Part of Irish culture
Clare Duignan, chair of the Arts and Culture Recovery Taskforce, convened by the Department of Culture during the pandemic in September 2020, reports: “The pilot project was the main recommendation of the taskforce, on which the members unanimously agreed.”
John Byrne, a Dublin-based artist from Belfast, agrees. “It’s a fantastic project,” says the 63-year-old of the taz. “But I didn’t apply because I’m a member of Aosdána and I get €20,000 a year for it.” Established in 1981, Aosdána supports artists who have made an exceptional contribution to the creative arts in Ireland. Membership is limited to 250 people, you cannot apply, you have to be proposed and elected.

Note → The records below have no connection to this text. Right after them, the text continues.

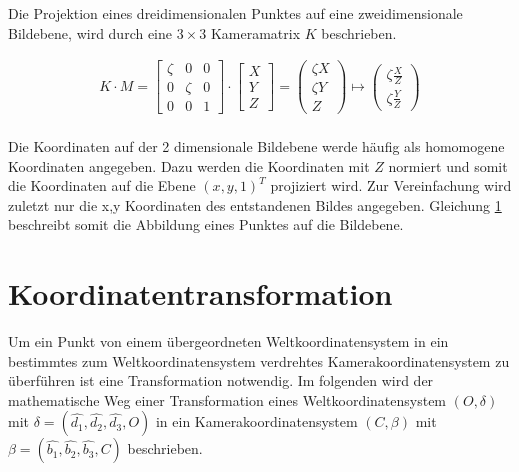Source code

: Die Projektion eines dreidimensionalen Punktes auf eine zweidimensionale Bildebene, wird durch eine $3 \times 3$ Kameramatrix $K$ beschrieben. 

\begin{gather}
K\cdot M =
\begin{bmatrix}
\zeta&0&0\\
0&\zeta&0\\
0&0&1
\end{bmatrix}
\cdot
\begin{bmatrix}
X\\Y\\Z
\end{bmatrix}
=
\begin{pmatrix}
\zeta X\\ \zeta Y\\ Z
\end{pmatrix}
\mapsto
\begin{pmatrix}
\zeta \frac{X}{Z}\\ \zeta \frac{Y}{Z}
\end{pmatrix}
	\label{eq:2.1}
\end{gather}\\

Die Koordinaten auf der 2 dimensionale Bildebene werde häufig als homomogene Koordinaten angegeben. Dazu werden die Koordinaten mit $Z$ normiert und somit die Koordinaten auf die Ebene $(x,y,1)^T$ projiziert wird. Zur Vereinfachung wird zuletzt nur die x,y Koordinaten des entstandenen Bildes angegeben. Gleichung \ref{} beschreibt somit die Abbildung eines Punktes auf die Bildebene.

\section{Koordinatentransformation}

Um ein Punkt von einem übergeordneten Weltkoordinatensystem in ein bestimmtes zum Weltkoordinatensystem verdrehtes Kamerakoordinatensystem zu überführen ist eine Transformation notwendig. Im folgenden wird der mathematische Weg einer Transformation eines Weltkoordinatensystem $(O,\delta)$ mit $\delta = (\hat{d_1},\hat{d_2},\hat{d_3},O)$ in ein Kamerakoordinatensystem $(C,\beta)$ mit $\beta = (\hat{b_1},\hat{b_2},\hat{b_3},C)$ beschrieben.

This has brought accusations of nepotism against the organization. However, not only extremely successful artists benefit from the “cnuas”, as the financial injection is called, but also well-known people like Byrne who are not financially well endowed with roses. Some critics are therefore calling for Aosdána to be abolished and the measly budget of 0.1 percent of gross domestic product for culture to be increased so that younger and less successful artists can also benefit.
The project should now benefit them – at least some of them. “Art captures our past, shapes our present and paints our future,” says Martin. “That Irishness, shaped by our arts, we carry with us wherever we are in the world and it is what identifies us recognizable as Irish.”